◆ WORK ORDER ◆
Please filter the listing for the string "figures" and copy each matching line.

◆ AVAILABLE DATA ◆
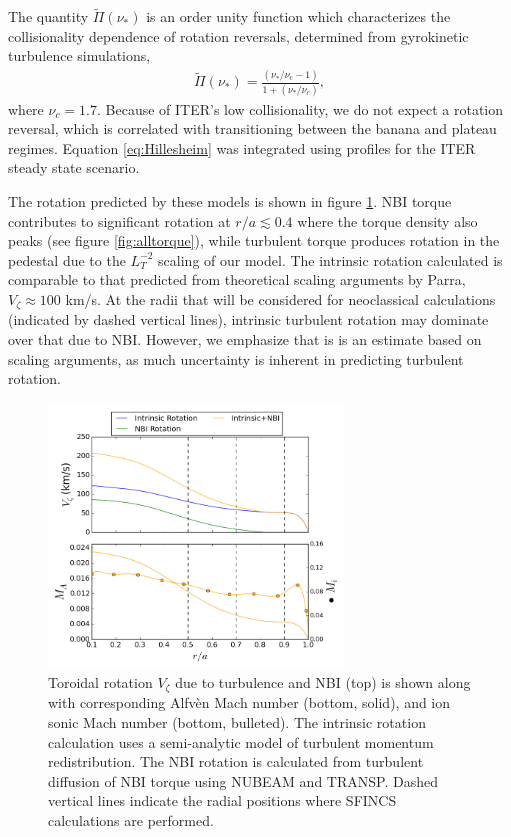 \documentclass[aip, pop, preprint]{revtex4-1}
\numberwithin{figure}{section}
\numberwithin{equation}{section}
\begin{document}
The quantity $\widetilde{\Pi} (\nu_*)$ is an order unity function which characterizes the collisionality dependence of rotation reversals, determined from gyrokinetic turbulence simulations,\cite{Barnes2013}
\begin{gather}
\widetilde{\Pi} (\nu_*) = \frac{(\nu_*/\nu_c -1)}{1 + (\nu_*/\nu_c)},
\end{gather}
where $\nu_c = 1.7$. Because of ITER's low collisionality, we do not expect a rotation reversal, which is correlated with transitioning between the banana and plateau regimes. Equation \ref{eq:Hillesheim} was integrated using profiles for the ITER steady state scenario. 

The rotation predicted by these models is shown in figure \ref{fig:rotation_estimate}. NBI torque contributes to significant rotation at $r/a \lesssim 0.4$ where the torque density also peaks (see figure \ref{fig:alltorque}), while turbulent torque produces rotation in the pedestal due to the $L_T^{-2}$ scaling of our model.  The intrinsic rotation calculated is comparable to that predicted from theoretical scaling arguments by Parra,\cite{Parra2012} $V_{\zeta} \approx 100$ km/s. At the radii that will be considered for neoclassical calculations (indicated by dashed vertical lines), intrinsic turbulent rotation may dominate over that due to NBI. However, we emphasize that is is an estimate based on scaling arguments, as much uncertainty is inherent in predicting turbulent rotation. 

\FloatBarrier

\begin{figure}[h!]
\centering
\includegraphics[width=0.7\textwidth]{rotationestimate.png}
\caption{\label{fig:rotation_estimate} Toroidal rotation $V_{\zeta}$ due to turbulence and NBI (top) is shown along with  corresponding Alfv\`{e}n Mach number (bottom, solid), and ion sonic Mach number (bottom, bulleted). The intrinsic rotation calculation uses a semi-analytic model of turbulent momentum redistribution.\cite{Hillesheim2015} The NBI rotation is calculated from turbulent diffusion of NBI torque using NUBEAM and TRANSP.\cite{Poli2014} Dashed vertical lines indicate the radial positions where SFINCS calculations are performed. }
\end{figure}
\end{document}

--

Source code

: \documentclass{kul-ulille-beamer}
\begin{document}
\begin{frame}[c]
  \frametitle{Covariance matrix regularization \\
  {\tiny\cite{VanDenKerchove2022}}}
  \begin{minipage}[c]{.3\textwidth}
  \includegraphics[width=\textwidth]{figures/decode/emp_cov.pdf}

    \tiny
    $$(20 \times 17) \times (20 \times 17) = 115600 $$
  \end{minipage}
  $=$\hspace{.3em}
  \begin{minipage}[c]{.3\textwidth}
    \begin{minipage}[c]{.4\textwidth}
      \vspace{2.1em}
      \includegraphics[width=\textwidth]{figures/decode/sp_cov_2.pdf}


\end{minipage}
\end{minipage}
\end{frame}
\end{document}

◆ TASK OUTPUT ◆
  \includegraphics[width=\textwidth]{figures/decode/emp_cov.pdf}
      \includegraphics[width=\textwidth]{figures/decode/sp_cov_2.pdf}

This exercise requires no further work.